__Activity__. Starting with the first line below, reproduce each line exactly until you have included the one bearing "- ワークグループへ参加したい人を募集している".

__Data shown__.
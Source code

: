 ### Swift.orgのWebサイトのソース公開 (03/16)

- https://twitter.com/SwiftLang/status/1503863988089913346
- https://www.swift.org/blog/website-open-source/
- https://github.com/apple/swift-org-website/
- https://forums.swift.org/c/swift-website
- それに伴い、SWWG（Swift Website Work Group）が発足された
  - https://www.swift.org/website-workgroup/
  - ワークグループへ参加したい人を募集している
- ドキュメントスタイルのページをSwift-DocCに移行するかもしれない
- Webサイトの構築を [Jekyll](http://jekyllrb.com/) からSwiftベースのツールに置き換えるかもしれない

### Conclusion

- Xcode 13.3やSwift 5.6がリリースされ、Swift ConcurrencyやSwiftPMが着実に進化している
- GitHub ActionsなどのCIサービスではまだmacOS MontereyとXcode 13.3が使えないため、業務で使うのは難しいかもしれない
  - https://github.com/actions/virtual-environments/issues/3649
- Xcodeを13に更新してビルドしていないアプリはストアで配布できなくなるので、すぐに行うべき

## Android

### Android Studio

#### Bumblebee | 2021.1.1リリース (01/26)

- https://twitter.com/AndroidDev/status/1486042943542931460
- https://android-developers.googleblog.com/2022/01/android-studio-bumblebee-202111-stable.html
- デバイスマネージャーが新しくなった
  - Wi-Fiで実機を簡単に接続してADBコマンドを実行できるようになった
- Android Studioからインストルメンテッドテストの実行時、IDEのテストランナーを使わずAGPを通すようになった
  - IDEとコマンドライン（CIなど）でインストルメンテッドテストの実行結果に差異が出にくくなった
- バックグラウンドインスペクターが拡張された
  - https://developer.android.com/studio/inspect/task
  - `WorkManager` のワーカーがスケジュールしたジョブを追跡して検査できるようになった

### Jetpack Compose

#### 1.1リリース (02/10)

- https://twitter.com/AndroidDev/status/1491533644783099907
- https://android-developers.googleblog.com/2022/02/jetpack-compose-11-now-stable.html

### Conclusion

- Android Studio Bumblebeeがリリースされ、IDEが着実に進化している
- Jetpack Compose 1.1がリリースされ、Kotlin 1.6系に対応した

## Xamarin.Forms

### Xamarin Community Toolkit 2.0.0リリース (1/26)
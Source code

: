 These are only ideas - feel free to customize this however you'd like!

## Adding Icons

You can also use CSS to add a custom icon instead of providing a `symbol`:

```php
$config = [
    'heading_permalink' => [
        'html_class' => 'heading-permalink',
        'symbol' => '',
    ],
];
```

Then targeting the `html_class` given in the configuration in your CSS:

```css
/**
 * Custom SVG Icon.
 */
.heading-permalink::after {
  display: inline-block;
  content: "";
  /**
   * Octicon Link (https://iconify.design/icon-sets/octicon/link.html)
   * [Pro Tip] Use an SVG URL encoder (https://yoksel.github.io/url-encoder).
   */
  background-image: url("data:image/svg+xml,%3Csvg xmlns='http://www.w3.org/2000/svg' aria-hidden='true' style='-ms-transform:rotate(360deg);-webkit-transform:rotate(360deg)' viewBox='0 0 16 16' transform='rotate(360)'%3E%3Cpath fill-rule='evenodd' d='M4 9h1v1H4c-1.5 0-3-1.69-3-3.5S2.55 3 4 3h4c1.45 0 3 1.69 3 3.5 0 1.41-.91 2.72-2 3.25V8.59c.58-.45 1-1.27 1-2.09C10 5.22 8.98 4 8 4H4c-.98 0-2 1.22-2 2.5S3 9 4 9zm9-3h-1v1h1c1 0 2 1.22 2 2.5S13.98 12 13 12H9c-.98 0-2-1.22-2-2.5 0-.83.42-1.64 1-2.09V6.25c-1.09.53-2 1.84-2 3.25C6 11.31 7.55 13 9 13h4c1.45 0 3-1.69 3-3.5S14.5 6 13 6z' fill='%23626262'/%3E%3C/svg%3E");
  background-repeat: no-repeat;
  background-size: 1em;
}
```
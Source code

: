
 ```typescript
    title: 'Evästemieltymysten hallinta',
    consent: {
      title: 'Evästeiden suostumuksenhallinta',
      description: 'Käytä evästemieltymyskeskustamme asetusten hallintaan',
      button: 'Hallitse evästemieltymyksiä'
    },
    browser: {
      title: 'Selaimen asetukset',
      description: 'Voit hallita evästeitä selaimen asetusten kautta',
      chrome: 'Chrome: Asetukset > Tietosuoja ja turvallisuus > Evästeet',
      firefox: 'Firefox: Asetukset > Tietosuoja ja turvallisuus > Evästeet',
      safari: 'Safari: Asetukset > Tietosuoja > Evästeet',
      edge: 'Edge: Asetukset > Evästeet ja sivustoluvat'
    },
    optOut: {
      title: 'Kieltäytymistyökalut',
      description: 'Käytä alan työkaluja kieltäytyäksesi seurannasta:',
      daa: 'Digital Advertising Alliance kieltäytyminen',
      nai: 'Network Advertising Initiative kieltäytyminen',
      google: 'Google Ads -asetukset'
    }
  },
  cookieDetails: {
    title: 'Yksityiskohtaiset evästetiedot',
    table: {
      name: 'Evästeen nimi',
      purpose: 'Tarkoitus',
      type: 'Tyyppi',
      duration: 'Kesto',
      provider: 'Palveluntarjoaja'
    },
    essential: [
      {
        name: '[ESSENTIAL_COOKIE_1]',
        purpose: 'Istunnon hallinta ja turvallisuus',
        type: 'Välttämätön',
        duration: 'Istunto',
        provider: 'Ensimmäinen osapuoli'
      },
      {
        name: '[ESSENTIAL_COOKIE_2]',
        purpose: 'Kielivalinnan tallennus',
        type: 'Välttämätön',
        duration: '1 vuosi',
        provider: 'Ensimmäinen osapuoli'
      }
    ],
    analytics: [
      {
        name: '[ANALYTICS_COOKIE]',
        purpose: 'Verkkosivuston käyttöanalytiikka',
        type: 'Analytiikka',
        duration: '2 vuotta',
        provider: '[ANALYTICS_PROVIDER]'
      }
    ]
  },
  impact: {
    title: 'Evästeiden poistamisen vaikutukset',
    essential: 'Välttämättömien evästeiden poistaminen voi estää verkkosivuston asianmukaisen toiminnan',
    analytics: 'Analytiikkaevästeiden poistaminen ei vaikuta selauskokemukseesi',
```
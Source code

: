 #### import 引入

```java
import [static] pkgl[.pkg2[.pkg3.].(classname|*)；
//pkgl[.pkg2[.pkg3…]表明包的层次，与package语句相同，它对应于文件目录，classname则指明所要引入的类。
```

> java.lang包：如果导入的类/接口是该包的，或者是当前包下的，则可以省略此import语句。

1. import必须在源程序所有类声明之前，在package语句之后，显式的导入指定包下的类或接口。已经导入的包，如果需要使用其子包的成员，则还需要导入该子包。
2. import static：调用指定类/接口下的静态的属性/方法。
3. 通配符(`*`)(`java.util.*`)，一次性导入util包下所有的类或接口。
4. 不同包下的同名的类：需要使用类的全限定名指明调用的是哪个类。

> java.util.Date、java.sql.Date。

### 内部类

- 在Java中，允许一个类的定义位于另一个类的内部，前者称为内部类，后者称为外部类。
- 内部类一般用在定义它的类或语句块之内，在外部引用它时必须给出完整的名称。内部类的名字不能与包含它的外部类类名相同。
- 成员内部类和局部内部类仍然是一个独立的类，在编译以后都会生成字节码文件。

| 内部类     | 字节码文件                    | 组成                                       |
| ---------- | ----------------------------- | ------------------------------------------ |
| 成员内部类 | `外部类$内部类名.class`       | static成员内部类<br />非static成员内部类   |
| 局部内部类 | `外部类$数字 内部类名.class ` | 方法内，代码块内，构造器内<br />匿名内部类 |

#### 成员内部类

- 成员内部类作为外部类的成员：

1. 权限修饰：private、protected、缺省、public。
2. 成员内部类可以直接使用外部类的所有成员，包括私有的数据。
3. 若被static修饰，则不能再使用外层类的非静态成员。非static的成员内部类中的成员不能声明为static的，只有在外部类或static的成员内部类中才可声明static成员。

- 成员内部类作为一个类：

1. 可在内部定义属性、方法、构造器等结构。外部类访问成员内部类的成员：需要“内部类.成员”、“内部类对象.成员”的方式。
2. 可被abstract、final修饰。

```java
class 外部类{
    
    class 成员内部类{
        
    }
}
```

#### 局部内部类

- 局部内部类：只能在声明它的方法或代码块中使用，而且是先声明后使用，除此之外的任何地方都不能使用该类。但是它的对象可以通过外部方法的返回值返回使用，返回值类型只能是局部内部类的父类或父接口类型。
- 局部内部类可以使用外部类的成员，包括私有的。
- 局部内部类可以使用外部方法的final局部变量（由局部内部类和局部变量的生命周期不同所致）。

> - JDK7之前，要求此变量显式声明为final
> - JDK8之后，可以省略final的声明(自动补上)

__Result of this task__.
Source code

: ### Swift.orgのWebサイトのソース公開 (03/16)

- https://twitter.com/SwiftLang/status/1503863988089913346
- https://www.swift.org/blog/website-open-source/
- https://github.com/apple/swift-org-website/
- https://forums.swift.org/c/swift-website
- それに伴い、SWWG（Swift Website Work Group）が発足された
  - https://www.swift.org/website-workgroup/
  - ワークグループへ参加したい人を募集している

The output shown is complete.